■ INPUT:

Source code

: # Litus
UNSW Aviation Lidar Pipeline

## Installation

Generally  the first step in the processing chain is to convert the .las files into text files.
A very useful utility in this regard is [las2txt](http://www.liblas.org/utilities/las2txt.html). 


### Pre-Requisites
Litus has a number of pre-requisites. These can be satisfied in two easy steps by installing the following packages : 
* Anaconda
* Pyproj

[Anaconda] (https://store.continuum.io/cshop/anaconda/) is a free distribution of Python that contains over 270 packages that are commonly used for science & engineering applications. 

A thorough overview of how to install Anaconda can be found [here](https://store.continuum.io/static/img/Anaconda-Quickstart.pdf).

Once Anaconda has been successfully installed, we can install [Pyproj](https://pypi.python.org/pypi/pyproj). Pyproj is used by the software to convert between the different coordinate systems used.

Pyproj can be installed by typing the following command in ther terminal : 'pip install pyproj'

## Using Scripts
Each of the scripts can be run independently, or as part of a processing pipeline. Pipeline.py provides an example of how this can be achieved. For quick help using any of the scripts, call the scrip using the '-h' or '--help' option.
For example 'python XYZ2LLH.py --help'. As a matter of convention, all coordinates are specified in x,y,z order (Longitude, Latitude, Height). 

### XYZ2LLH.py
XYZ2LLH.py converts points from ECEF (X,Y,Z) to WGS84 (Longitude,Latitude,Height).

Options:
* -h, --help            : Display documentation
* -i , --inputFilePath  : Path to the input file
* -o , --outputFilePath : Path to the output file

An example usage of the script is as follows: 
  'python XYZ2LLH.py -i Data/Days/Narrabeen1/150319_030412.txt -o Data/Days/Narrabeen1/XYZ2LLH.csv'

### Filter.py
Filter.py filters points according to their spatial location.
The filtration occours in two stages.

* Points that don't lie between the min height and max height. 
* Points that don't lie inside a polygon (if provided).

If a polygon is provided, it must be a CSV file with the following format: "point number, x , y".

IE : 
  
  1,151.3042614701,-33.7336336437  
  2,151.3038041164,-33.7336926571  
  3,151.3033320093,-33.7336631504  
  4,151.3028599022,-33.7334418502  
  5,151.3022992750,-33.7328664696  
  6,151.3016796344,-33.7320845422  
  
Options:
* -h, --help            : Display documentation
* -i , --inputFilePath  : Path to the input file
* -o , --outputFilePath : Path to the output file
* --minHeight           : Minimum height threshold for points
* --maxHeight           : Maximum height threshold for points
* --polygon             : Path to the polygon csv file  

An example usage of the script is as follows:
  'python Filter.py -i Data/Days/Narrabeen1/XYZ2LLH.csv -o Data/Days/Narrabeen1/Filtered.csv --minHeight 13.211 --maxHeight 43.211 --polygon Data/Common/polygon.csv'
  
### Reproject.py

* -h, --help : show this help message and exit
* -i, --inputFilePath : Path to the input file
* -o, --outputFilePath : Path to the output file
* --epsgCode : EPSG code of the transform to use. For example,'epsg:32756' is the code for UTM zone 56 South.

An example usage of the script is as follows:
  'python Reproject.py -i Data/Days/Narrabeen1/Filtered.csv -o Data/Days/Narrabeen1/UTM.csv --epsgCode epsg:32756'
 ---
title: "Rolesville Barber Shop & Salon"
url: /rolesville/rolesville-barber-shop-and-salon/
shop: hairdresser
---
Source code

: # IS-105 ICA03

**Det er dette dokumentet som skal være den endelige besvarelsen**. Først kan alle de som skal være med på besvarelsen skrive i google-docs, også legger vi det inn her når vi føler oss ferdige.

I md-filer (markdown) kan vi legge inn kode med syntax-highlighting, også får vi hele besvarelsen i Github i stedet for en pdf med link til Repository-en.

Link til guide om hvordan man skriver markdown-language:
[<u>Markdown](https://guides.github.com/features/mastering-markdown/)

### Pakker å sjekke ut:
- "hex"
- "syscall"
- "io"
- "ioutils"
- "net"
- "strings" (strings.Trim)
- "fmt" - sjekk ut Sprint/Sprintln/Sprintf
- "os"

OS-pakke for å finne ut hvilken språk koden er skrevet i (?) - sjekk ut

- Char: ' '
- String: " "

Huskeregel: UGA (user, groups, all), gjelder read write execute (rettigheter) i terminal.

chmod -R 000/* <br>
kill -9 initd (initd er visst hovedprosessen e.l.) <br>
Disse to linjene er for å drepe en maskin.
* * *
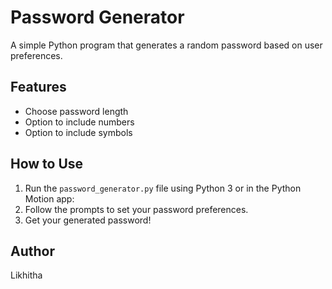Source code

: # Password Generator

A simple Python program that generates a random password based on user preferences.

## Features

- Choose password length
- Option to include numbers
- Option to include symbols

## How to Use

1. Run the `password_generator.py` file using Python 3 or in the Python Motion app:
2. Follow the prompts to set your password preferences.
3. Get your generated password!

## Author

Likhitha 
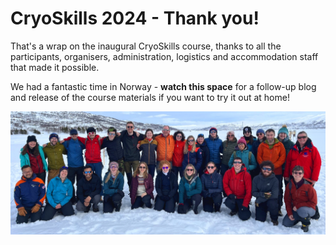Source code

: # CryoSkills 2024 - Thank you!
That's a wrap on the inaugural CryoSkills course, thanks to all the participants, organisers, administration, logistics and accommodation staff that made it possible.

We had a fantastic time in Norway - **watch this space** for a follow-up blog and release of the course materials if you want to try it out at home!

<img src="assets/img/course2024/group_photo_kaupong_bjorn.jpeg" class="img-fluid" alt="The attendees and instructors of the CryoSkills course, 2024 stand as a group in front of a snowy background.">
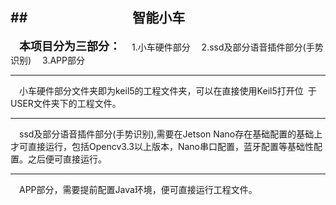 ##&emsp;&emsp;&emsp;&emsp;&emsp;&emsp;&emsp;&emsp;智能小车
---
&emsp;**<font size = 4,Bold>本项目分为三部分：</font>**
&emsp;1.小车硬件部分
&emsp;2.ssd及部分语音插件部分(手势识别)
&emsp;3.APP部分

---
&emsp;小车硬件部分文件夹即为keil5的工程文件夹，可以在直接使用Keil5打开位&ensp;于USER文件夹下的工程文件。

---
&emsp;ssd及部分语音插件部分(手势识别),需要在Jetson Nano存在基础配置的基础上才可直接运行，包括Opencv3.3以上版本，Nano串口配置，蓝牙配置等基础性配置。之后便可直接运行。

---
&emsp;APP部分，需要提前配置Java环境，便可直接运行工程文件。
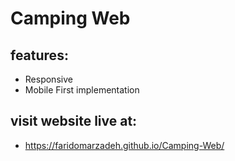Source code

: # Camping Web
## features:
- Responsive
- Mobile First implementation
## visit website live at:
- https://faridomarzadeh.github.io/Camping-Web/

■ TASK: Taking every line of the records in turn, count the ones holding "https", and state nothing but the number.

■ WORKED SOLUTION: 5